Please output every line of the material as it stands, without the pictures.

_ _ _ _ _

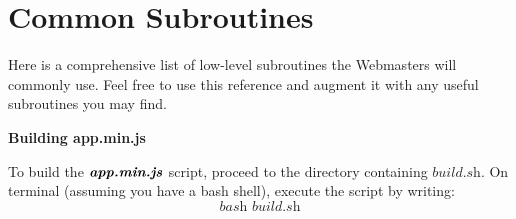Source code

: \documentclass[a4paper]{article}
\begin{document}
\newpage
\section{Common Subroutines}

Here is a comprehensive list of low-level subroutines the Webmasters will commonly use. Feel free to use this reference and augment it with any useful subroutines you may find.

\begin{center}
\textbf{Building app.min.js}
\end{center}

To build the $\textbf{\textit{app.min.js}}$ script, proceed to the directory containing $\textit{build.sh}$. On terminal (assuming you have a bash shell), execute the script by writing:
$$\textit{bash build.sh}$$
\end{document}

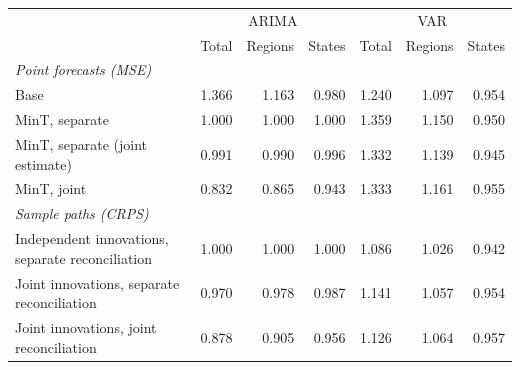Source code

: \centering\small
\begin{tabular}{lrrrrrr}
\hline
 & \multicolumn{3}{c}{ARIMA} & \multicolumn{3}{c}{VAR} \\
 & Total & Regions & States & Total & Regions & States \\
\hline
\multicolumn{7}{l}{\emph{Point forecasts (MSE)}} \\
\quad Base & 1.366 & 1.163 & 0.980 & 1.240 & 1.097 & 0.954 \\
\quad MinT, separate & 1.000 & 1.000 & 1.000 & 1.359 & 1.150 & 0.950 \\
\quad MinT, separate (joint estimate) & 0.991 & 0.990 & 0.996 & 1.332 & 1.139 & 0.945 \\
\quad MinT, joint & 0.832 & 0.865 & 0.943 & 1.333 & 1.161 & 0.955 \\
\multicolumn{7}{l}{\emph{Sample paths (CRPS)}} \\
\quad Independent innovations, separate reconciliation & 1.000 & 1.000 & 1.000 & 1.086 & 1.026 & 0.942 \\
\quad Joint innovations, separate reconciliation & 0.970 & 0.978 & 0.987 & 1.141 & 1.057 & 0.954 \\
\quad Joint innovations, joint reconciliation & 0.878 & 0.905 & 0.956 & 1.126 & 1.064 & 0.957 \\
\hline
\end{tabular}
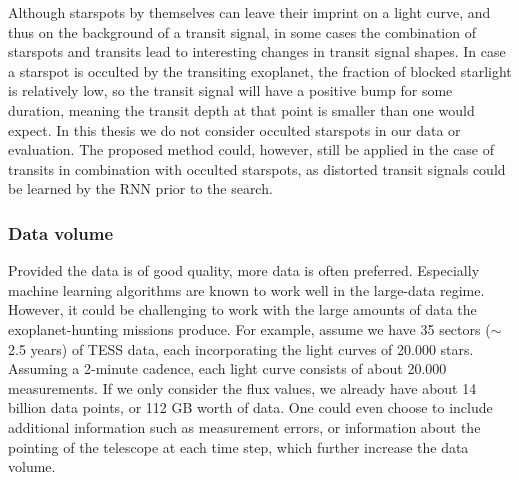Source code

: Although starspots by themselves can leave their imprint on a light curve, and thus on the background of a transit signal, in some cases the combination of starspots and transits lead to interesting changes in transit signal shapes. In case a starspot is occulted by the transiting exoplanet, the fraction of blocked starlight is relatively low, so the transit signal will have a positive bump for some duration, meaning the transit depth at that point is smaller than one would expect. In this thesis we do not consider occulted starspots in our data or evaluation. The proposed method could, however, still be applied in the case of transits in combination with occulted starspots, as distorted transit signals could be learned by the RNN prior to the search.

\subsubsection{Data volume}

Provided the data is of good quality, more data is often preferred. Especially machine learning algorithms are known to work well in the large-data regime. However, it could be challenging to work with the large amounts of data the exoplanet-hunting missions produce. For example, assume we have 35 sectors ($\sim$2.5 years) of TESS data, each incorporating the light curves of 20.000 stars. Assuming a 2-minute cadence, each light curve consists of about 20.000 measurements. If we only consider the flux values, we already have about 14 billion data points, or 112 GB worth of data. One could even choose to include additional information such as measurement errors, or information about the pointing of the telescope at each time step, which further increase the data volume.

_ _ _ _ _

*RESPONSE FOR THIS EXERCISE:*
Source code

: \documentclass[a4paper]{article}
\begin{document}
\newpage
\section{Common Subroutines}

Here is a comprehensive list of low-level subroutines the Webmasters will commonly use. Feel free to use this reference and augment it with any useful subroutines you may find.

\begin{center}
\textbf{Building app.min.js}
\end{center}

To build the $\textbf{\textit{app.min.js}}$ script, proceed to the directory containing $\textit{build.sh}$. On terminal (assuming you have a bash shell), execute the script by writing:
$$\textit{bash build.sh}$$
\end{document}

Source code

: \centering\small
\begin{tabular}{lrrrrrr}
\hline
 & \multicolumn{3}{c}{ARIMA} & \multicolumn{3}{c}{VAR} \\
 & Total & Regions & States & Total & Regions & States \\
\hline
\multicolumn{7}{l}{\emph{Point forecasts (MSE)}} \\
\quad Base & 1.366 & 1.163 & 0.980 & 1.240 & 1.097 & 0.954 \\
\quad MinT, separate & 1.000 & 1.000 & 1.000 & 1.359 & 1.150 & 0.950 \\
\quad MinT, separate (joint estimate) & 0.991 & 0.990 & 0.996 & 1.332 & 1.139 & 0.945 \\
\quad MinT, joint & 0.832 & 0.865 & 0.943 & 1.333 & 1.161 & 0.955 \\
\multicolumn{7}{l}{\emph{Sample paths (CRPS)}} \\
\quad Independent innovations, separate reconciliation & 1.000 & 1.000 & 1.000 & 1.086 & 1.026 & 0.942 \\
\quad Joint innovations, separate reconciliation & 0.970 & 0.978 & 0.987 & 1.141 & 1.057 & 0.954 \\
\quad Joint innovations, joint reconciliation & 0.878 & 0.905 & 0.956 & 1.126 & 1.064 & 0.957 \\
\hline
\end{tabular}
Source code

: Although starspots by themselves can leave their imprint on a light curve, and thus on the background of a transit signal, in some cases the combination of starspots and transits lead to interesting changes in transit signal shapes. In case a starspot is occulted by the transiting exoplanet, the fraction of blocked starlight is relatively low, so the transit signal will have a positive bump for some duration, meaning the transit depth at that point is smaller than one would expect. In this thesis we do not consider occulted starspots in our data or evaluation. The proposed method could, however, still be applied in the case of transits in combination with occulted starspots, as distorted transit signals could be learned by the RNN prior to the search.

\subsubsection{Data volume}

Provided the data is of good quality, more data is often preferred. Especially machine learning algorithms are known to work well in the large-data regime. However, it could be challenging to work with the large amounts of data the exoplanet-hunting missions produce. For example, assume we have 35 sectors ($\sim$2.5 years) of TESS data, each incorporating the light curves of 20.000 stars. Assuming a 2-minute cadence, each light curve consists of about 20.000 measurements. If we only consider the flux values, we already have about 14 billion data points, or 112 GB worth of data. One could even choose to include additional information such as measurement errors, or information about the pointing of the telescope at each time step, which further increase the data volume.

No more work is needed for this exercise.